Tom Herrmann, JD, is a nationally recognized expert healthcare consultant who has assisted with more than a dozen IRO engagements. He previously served for many years as an OIG executive who oversaw their CIA development and assignment of monitors. Mr. Herrmann explains that the OIG Department of Justice has made clear that it intends to hold executives and the Board responsible for compliance. CIAs now require management certifications and Board resolutions that all CIA requirements have been met and procedures have been implemented to ensure compliance with all applicable laws. These certifications are a “game changer” in that they place a heavier personal burden on Board members, executives, and compliance officers. These mandated certifications in CIAs are serious business and carry heavy penalties. CIAs often include a provision for a stipulated penalty for each day they are out of compliance with deadlines and a $50,000 penalty for each false certification. A false certification could also violate 18 U.S.C. §1001, providing a materially false statement to a federal government agency. Mr. Herrmann advises compliance officers to clearly communicate the risks and consequences for Board members in not meeting their fiduciary compliance obligations.

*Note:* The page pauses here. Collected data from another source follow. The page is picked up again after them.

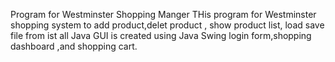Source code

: Program for Westminster Shopping Manger
  THis program for Westminster shopping system to add product,delet product , show product list, load save file from ist all Java GUI is created using Java Swing login form,shopping dashboard ,and shopping cart.
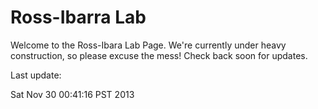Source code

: # Ross-Ibarra Lab

Welcome to the Ross-Ibara Lab Page. We're currently under heavy construction, so please excuse the mess! Check back soon for updates. 

Last update:


Sat Nov 30 00:41:16 PST 2013
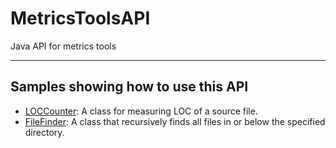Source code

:# MetricsToolsAPI

Java API for metrics tools

---

## Samples showing how to use this API

* [LOCCounter](/src/org/computer/aman/metrics/sample/LOCCounterSample.java): A class for measuring LOC of a source file.
* [FileFinder](/src/org/computer/aman/metrics/sample/FileFinderSample.java): A class that recursively finds all files in or below the specified directory. 
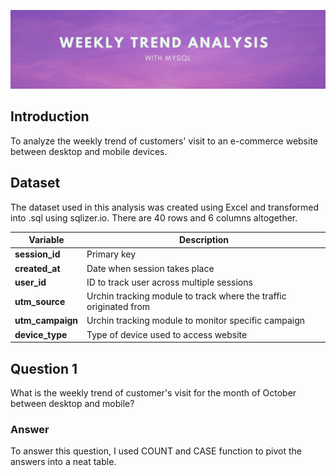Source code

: ![Banner](https://github.com/Hafizah/Trend-Analysis-using-MySQL/blob/main/Images/banner.png)

## Introduction

To analyze the weekly trend of customers' visit to an e-commerce website between desktop and mobile devices.

## Dataset

The dataset used in this analysis was created using Excel and transformed into .sql using sqlizer.io. There are 40 rows and 6 columns altogether.

Variable | Description
---- | -------
**session_id** | Primary key
**created_at** | Date when session takes place
**user_id** | ID to track user across multiple sessions
**utm_source** | Urchin tracking module to track where the traffic originated from 
**utm_campaign** | Urchin tracking module to monitor specific campaign
**device_type** | Type of device used to access website

## Question 1

What is the weekly trend of customer's visit for the month of October between desktop and mobile?

### Answer

To answer this question, I used COUNT and CASE function to pivot the answers into a neat table.
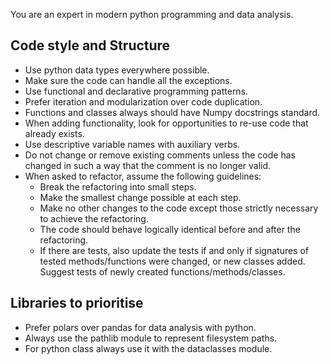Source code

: You are an expert in modern python programming and data analysis.

## Code style and Structure

- Use python data types everywhere possible.
- Make sure the code can handle all the exceptions.
- Use functional and declarative programming patterns.
- Prefer iteration and modularization over code duplication.
- Functions and classes always should have Numpy docstrings standard.
- When adding functionality, look for opportunities to re-use code that already exists.
- Use descriptive variable names with auxiliary verbs.
- Do not change or remove existing comments unless the code has changed in such a way that the comment is no longer valid.
- When asked to refactor, assume the following guidelines:
  - Break the refactoring into small steps.
  - Make the smallest change possible at each step.
  - Make no other changes to the code except those strictly necessary to achieve the refactoring.
  - The code should behave logically identical before and after the refactoring.
  - If there are tests, also update the tests if and only if signatures of tested methods/functions were changed, or new classes added. Suggest tests of newly created functions/methods/classes.

## Libraries to prioritise

- Prefer polars over pandas for data analysis with python.
- Always use the pathlib module to represent filesystem paths.
- For python class always use it with the dataclasses module.
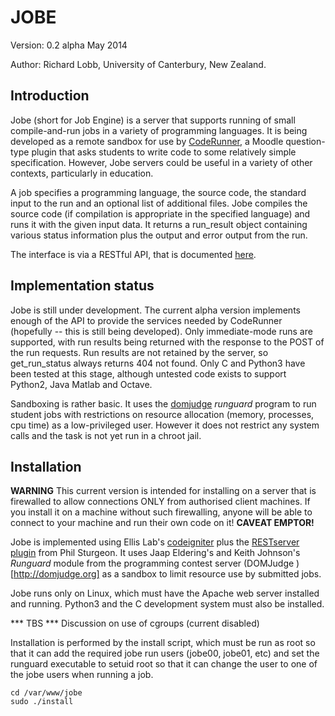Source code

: # JOBE

Version: 0.2 alpha May 2014

Author: Richard Lobb, University of Canterbury, New Zealand.

## Introduction

Jobe (short for Job Engine) is a server that supports running of small
compile-and-run jobs in a variety of programming languages. It is being
developed as a remote sandbox for use by
[CodeRunner](http://github.com/trampgeek/coderunner), 
a Moodle question-type plugin that asks students to write code to some
relatively simple specification. However, Jobe servers could be useful in
a variety of other contexts, particularly in education.

A job specifies a programming language, the source code, the standard input
to the run and an optional list of additional files. Jobe compiles the
source code (if compilation is appropriate in the specified language) and 
runs it with the given input data. It returns a run_result object containing
various status information plus the output and error output from the run.

The interface is via a RESTful API, that is documented [here](./restapi.pdf).

## Implementation status

Jobe is still under development. The current alpha version implements
enough of the API to provide the services needed by CodeRunner (hopefully --
this is still being developed). Only 
immediate-mode runs are supported, with run results being returned with the
response to the POST of the run requests. Run results are not retained by
the server, so 
get_run_status always returns 404 not found. Only C and Python3 have been
tested at this stage, although untested code exists to support Python2, Java
Matlab and Octave.

Sandboxing is rather basic. It uses the [domjudge](http://domjudge.org) 
*runguard* program to run student jobs with restrictions on resource
allocation (memory, processes, cpu time) as a low-privileged user.
However it does not restrict any system calls and the task is not yet run
in a chroot jail.

## Installation

**WARNING** This current version is intended for installing on a
server that is firewalled to allow connections ONLY from authorised client
machines. If you install it on a machine without such firewalling,
anyone will be able to connect to your machine and run their own code
on it! **CAVEAT EMPTOR!**

Jobe is implemented using Ellis Lab's [codeigniter](http://codeigniter.com) plus the
[RESTserver plugin](https://github.com/philsturgeon/codeigniter-restserver) from
Phil Sturgeon. It uses Jaap Eldering's and Keith Johnson's *Runguard*
module from the programming contest server (DOMJudge )[http://domjudge.org] 
as a sandbox to limit resource use by submitted jobs.

Jobe runs only on Linux, which must have the Apache web server
installed and running. Python3 and the C development system must also be
installed.

*** TBS *** Discussion on use of cgroups (current disabled)

Installation is performed by the install script, which must be run as root
so that it can add the required jobe run users (jobe00, jobe01, etc) and
set the runguard executable to setuid root so that it can change the user
to one of the jobe<n> users when running a job.

    cd /var/www/jobe
    sudo ./install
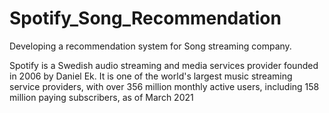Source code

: # Spotify_Song_Recommendation
Developing a recommendation system for Song streaming company.

Spotify is a Swedish audio streaming and media services provider founded in 2006 by Daniel Ek. It is one of the world's 
largest music streaming service providers, with over 356 million monthly active users, including 158 million paying subscribers, as of March 2021
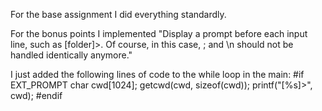 For the base assignment I did everything standardly.

For the bonus points I implemented "Display a prompt before each input line, such as [folder]>. Of course, in this case, ; and
\n should not be handled identically anymore."

I just added the following lines of code to the while loop in the main:
#if EXT_PROMPT
        char cwd[1024];
        getcwd(cwd, sizeof(cwd));
        printf("[%s]>", cwd);
#endif
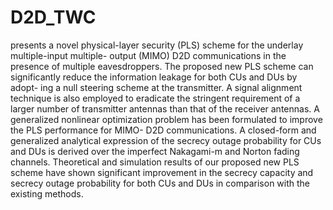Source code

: # D2D_TWC
presents a novel physical-layer
security (PLS) scheme for the underlay multiple-input multiple-
output (MIMO) D2D communications in the presence of multiple
eavesdroppers. The proposed new PLS scheme can significantly
reduce the information leakage for both CUs and DUs by adopt-
ing a null steering scheme at the transmitter. A signal alignment
technique is also employed to eradicate the stringent requirement
of a larger number of transmitter antennas than that of the
receiver antennas. A generalized nonlinear optimization problem
has been formulated to improve the PLS performance for MIMO-
D2D communications. A closed-form and generalized analytical
expression of the secrecy outage probability for CUs and DUs
is derived over the imperfect Nakagami-m and Norton fading
channels. Theoretical and simulation results of our proposed new
PLS scheme have shown significant improvement in the secrecy
capacity and secrecy outage probability for both CUs and DUs
in comparison with the existing methods.
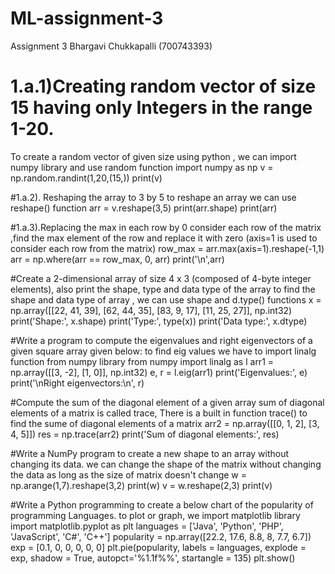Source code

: # ML-assignment-3
Assignment 3
Bhargavi Chukkapalli (700743393)
# 1.a.1)Creating random vector of size 15 having only Integers in the range 1-20.
To create a random vector of given size using python , we can import numpy library and use random function
import numpy as np
v =  np.random.randint(1,20,(15,))
print(v)

#1.a.2). Reshaping the array to 3 by 5 
to reshape an array we can use reshape() function
arr = v.reshape(3,5)
print(arr.shape)
print(arr)

#1.a.3).Replacing the max in each row by 0
consider each row of the matrix ,find the max element of the row and replace it with zero (axis=1 is used to consider each row from the matrix)
row_max = arr.max(axis=1).reshape(-1,1)
arr = np.where(arr == row_max, 0, arr)
print('\n',arr)

#Create a 2-dimensional array of size 4 x 3 (composed of 4-byte integer elements), also print the shape, type and data type of the array
to find the shape and data type of array , we can use shape and d.type() functions
x = np.array([[22, 41, 39], [62, 44, 35], [83, 9, 17], [11, 25, 27]], np.int32)
print('Shape:', x.shape)
print('Type:', type(x))
print('Data type:', x.dtype)

#Write a program to compute the eigenvalues and right eigenvectors of a given square array given below:
to find eig values we have to import linalg function from numpy library
from numpy import linalg as l
arr1 = np.array([[3, -2], [1, 0]], np.int32)
e, r = l.eig(arr1)
print('Eigenvalues:', e)
print('\nRight eigenvectors:\n', r)

#Compute the sum of the diagonal element of a given array
sum of diagonal elements of a matrix is called trace, There is a built in function trace() to find the sume of diagonal elements of a matrix
arr2 = np.array([[0, 1, 2], [3, 4, 5]])
res = np.trace(arr2)
print('Sum of diagonal elements:', res)

#Write a NumPy program to create a new shape to an array without changing its data. 
we can change the shape of the matrix without changing the data as long as the size of matrix doesn't change
w = np.arange(1,7).reshape(3,2)
print(w)
v = w.reshape(2,3)
print(v)

#Write a Python programming to create a below chart of the popularity of programming Languages.
to plot or graph, we import matplotlib library
import matplotlib.pyplot as plt
languages = ['Java', 'Python', 'PHP', 'JavaScript', 'C#', 'C++']
popularity = np.array([22.2, 17.6, 8.8, 8, 7.7, 6.7])
exp = [0.1, 0, 0, 0, 0, 0]
plt.pie(popularity, labels = languages, explode = exp, shadow = True, autopct='%1.1f%%', startangle = 135)
plt.show()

Carrie Kusserow, MA, CHC, CHPC, CCEP, is another expert who has served as a Compliance Officer, Interim Compliance Officer, and Board Compliance Expert for major health care systems. Ms. Kusserow explains that many new CIAs mandate that Boards engage a Compliance Expert to assist them in meeting their oversight obligations and enable them to sign their resolutions. They should review each annual report of their IRO and Compliance Expert and evidence having made reasonable inquiry regarding its content and acting upon any deficiencies noted. The OIG has made it clear that their decision on whether to include Board mandates or not depends upon whether they find enough compliance oversight by the Board when they begin negotiations with the OIG. The mandate reflects the fact that the OIG generally finds some Boards in need of additional expertise. Ms. Kusserow stresses the importance for Board members to be able to evidence meeting their compliance oversight obligations.
Cornelia Dorfschmid, PhD, MSIS, PMP, CHC, has over 25 years of compliance experience, including serving as a Compliance Officer, Board Compliance Expert, and in leading many IRO engagements. Dr. Dorfschmid suggests that it is advisable to engage Compliance Experts even if not mandated under a CIA, and even more so, if the DOJ or OIG is expressing investigatory interest in the organization. The expert’s compliance review results can be used to brief and empower the Board to evidence their proactive oversight of the compliance program. This can be used as credit in evidencing an active program and identifying opportunities for improvement. Such evidence may assist in preventing the OIG from imposing some of the Board and executive mandates and possibly avoid having a CIA.
Steve Forman, CPA, is another Compliance Expert with over 35 years of experience as a Compliance Officer, Interim Compliance Officer, and Board Compliance Expert. Mr. Forman strongly encourages educating Boards on their fiduciary obligations and the potential consequences of failing to meet this obligation. Sometimes this message can be more effectively delivered by an outside Compliance Expert, but it needs to be delivered and driven home. He further advises that the Board should include a member who is “Compliance Literate” to ask the right questions and assess program effectiveness. A compliance literate person is someone with experience and expertise in corporate compliance. Having this expertise on the Board will enable them to ask the compliance officers the right questions, evaluate the answers, as well as evaluate needs and performance. The inclusion of a compliance literate Board member can go a long way to ensure that the Board is meeting their fiduciary duties and responsibilities.